Bring together copies of the lines in the data below that contain the word "mathrm".

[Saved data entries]
★ ★ ★ ★ ★
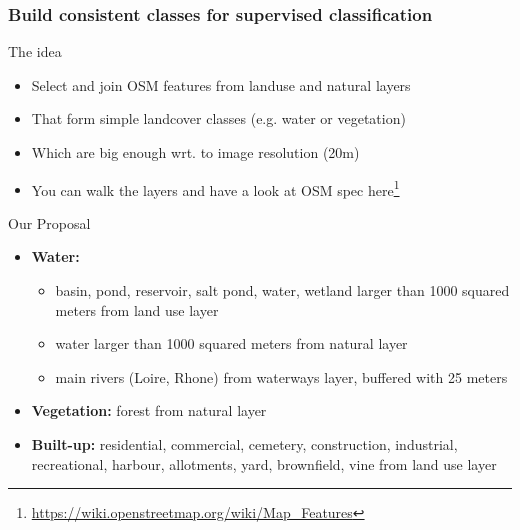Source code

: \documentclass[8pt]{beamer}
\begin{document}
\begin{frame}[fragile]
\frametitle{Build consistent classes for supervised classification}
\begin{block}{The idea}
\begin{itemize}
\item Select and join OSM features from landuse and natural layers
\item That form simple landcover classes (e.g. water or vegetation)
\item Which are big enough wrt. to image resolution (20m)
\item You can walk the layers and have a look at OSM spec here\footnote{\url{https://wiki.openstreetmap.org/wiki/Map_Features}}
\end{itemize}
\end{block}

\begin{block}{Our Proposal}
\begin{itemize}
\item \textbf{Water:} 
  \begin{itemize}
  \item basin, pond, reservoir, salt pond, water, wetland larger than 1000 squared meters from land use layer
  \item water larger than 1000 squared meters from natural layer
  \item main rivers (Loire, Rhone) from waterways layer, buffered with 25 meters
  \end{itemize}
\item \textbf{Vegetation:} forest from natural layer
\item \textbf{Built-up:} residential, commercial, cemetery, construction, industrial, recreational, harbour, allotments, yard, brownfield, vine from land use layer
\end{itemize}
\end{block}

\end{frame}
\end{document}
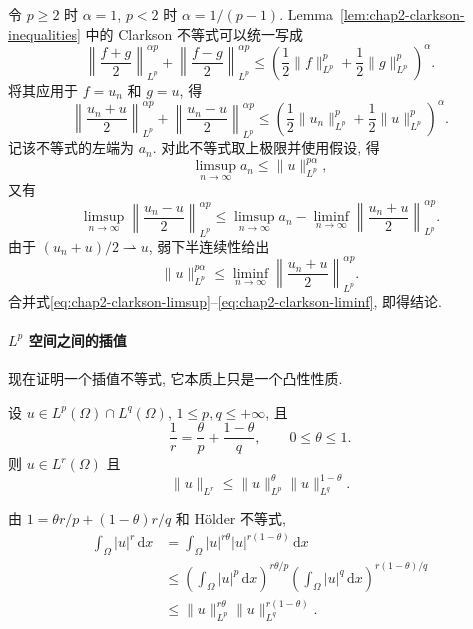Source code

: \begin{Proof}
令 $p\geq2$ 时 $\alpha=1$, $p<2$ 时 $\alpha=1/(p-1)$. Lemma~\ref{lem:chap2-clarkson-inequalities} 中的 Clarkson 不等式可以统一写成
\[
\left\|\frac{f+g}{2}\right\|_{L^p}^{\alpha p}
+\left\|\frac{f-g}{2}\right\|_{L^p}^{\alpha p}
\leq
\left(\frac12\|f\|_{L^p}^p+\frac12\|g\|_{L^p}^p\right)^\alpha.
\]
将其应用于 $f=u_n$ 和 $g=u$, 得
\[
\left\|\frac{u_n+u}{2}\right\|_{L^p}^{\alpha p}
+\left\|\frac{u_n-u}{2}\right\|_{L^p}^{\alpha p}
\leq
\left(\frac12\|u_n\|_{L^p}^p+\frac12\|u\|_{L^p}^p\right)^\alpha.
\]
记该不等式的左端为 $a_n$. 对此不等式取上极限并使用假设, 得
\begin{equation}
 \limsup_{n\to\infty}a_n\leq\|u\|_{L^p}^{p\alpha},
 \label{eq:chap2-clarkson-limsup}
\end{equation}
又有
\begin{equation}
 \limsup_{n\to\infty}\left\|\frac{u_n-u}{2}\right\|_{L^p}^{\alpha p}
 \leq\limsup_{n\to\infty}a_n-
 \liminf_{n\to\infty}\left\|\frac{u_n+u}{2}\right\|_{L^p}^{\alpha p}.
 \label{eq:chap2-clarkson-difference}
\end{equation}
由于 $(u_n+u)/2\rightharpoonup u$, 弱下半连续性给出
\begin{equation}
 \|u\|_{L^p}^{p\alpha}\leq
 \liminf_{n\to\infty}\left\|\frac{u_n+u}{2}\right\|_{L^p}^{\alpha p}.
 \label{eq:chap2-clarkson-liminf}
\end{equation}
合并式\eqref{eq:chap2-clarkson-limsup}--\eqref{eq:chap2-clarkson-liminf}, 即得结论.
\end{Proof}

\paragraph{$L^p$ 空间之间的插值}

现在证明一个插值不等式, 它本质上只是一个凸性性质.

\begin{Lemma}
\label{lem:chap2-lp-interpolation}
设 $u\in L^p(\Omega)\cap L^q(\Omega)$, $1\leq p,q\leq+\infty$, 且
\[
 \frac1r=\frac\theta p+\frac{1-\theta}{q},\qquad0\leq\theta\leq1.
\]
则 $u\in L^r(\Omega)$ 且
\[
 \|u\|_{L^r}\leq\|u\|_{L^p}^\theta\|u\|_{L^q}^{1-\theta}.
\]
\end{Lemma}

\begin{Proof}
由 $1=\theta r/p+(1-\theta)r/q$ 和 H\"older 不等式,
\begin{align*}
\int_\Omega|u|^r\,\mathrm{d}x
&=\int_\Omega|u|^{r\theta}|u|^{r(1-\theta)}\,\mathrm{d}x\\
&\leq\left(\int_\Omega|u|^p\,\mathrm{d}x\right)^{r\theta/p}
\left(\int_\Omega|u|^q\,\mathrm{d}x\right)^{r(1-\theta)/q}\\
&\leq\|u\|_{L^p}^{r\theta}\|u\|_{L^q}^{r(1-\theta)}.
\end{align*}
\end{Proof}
★ ★ ★ ★ ★
→ Response to the task
\int_\Omega|u|^r\,\mathrm{d}x
&=\int_\Omega|u|^{r\theta}|u|^{r(1-\theta)}\,\mathrm{d}x\\
&\leq\left(\int_\Omega|u|^p\,\mathrm{d}x\right)^{r\theta/p}
\left(\int_\Omega|u|^q\,\mathrm{d}x\right)^{r(1-\theta)/q}\\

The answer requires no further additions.